*** Opening of MATERIAL PROVIDED ***
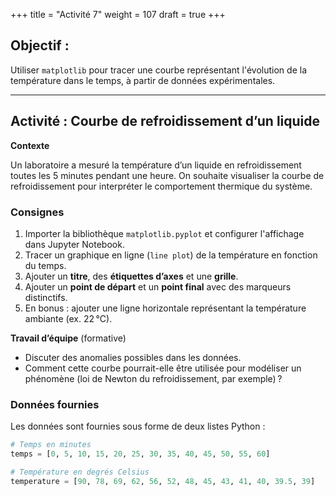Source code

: +++
title = "Activité 7"
weight = 107
draft = true
+++

## Objectif :

Utiliser `matplotlib` pour tracer une courbe représentant l'évolution de la température dans le temps, à partir de données expérimentales.

---

## Activité : Courbe de refroidissement d’un liquide

**Contexte**

Un laboratoire a mesuré la température d’un liquide en refroidissement toutes les 5 minutes pendant une heure. On souhaite visualiser la courbe de refroidissement pour interpréter le comportement thermique du système.


### Consignes

1. Importer la bibliothèque `matplotlib.pyplot` et configurer l'affichage dans Jupyter Notebook.
2. Tracer un graphique en ligne (`line plot`) de la température en fonction du temps.
3. Ajouter un **titre**, des **étiquettes d’axes** et une **grille**.
4. Ajouter un **point de départ** et un **point final** avec des marqueurs distinctifs.
5. En bonus : ajouter une ligne horizontale représentant la température ambiante (ex. 22 °C).

**Travail d’équipe** (formative)
* Discuter des anomalies possibles dans les données.
* Comment cette courbe pourrait-elle être utilisée pour modéliser un phénomène (loi de Newton du refroidissement, par exemple) ?

### Données fournies

Les données sont fournies sous forme de deux listes Python :

```python
# Temps en minutes
temps = [0, 5, 10, 15, 20, 25, 30, 35, 40, 45, 50, 55, 60]

# Température en degrés Celsius
temperature = [90, 78, 69, 62, 56, 52, 48, 45, 43, 41, 40, 39.5, 39]
```

<!--
### Exemple de solution attendue

```python
import matplotlib.pyplot as plt

temps = [0, 5, 10, 15, 20, 25, 30, 35, 40, 45, 50, 55, 60]
temperature = [90, 78, 69, 62, 56, 52, 48, 45, 43, 41, 40, 39.5, 39]

plt.figure(figsize=(8, 5))
plt.plot(temps, temperature, marker='o', linestyle='-', color='blue', label="Température")
plt.axhline(y=22, color='red', linestyle='--', label='Température ambiante')

plt.title("Refroidissement d’un liquide dans le temps")
plt.xlabel("Temps (minutes)")
plt.ylabel("Température (°C)")
plt.grid(True)
plt.legend()

plt.scatter([0], [90], color='green', label='Départ', zorder=5)
plt.scatter([60], [39], color='black', label='Fin', zorder=5)

plt.legend()
plt.show()
```
-->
*** Close of MATERIAL PROVIDED ***
TASK PROMPT: Everything from the line containing "## Activité : Courbe" through the last line of the records must be given again exactly; leave out all other lines.

REPLY:
## Activité : Courbe de refroidissement d’un liquide

**Contexte**

Un laboratoire a mesuré la température d’un liquide en refroidissement toutes les 5 minutes pendant une heure. On souhaite visualiser la courbe de refroidissement pour interpréter le comportement thermique du système.


### Consignes

1. Importer la bibliothèque `matplotlib.pyplot` et configurer l'affichage dans Jupyter Notebook.
2. Tracer un graphique en ligne (`line plot`) de la température en fonction du temps.
3. Ajouter un **titre**, des **étiquettes d’axes** et une **grille**.
4. Ajouter un **point de départ** et un **point final** avec des marqueurs distinctifs.
5. En bonus : ajouter une ligne horizontale représentant la température ambiante (ex. 22 °C).

**Travail d’équipe** (formative)
* Discuter des anomalies possibles dans les données.
* Comment cette courbe pourrait-elle être utilisée pour modéliser un phénomène (loi de Newton du refroidissement, par exemple) ?

### Données fournies

Les données sont fournies sous forme de deux listes Python :

```python
# Temps en minutes
temps = [0, 5, 10, 15, 20, 25, 30, 35, 40, 45, 50, 55, 60]

# Température en degrés Celsius
temperature = [90, 78, 69, 62, 56, 52, 48, 45, 43, 41, 40, 39.5, 39]
```

<!--
### Exemple de solution attendue

```python
import matplotlib.pyplot as plt

temps = [0, 5, 10, 15, 20, 25, 30, 35, 40, 45, 50, 55, 60]
temperature = [90, 78, 69, 62, 56, 52, 48, 45, 43, 41, 40, 39.5, 39]

plt.figure(figsize=(8, 5))
plt.plot(temps, temperature, marker='o', linestyle='-', color='blue', label="Température")
plt.axhline(y=22, color='red', linestyle='--', label='Température ambiante')

plt.title("Refroidissement d’un liquide dans le temps")
plt.xlabel("Temps (minutes)")
plt.ylabel("Température (°C)")
plt.grid(True)
plt.legend()

plt.scatter([0], [90], color='green', label='Départ', zorder=5)
plt.scatter([60], [39], color='black', label='Fin', zorder=5)

plt.legend()
plt.show()
```
-->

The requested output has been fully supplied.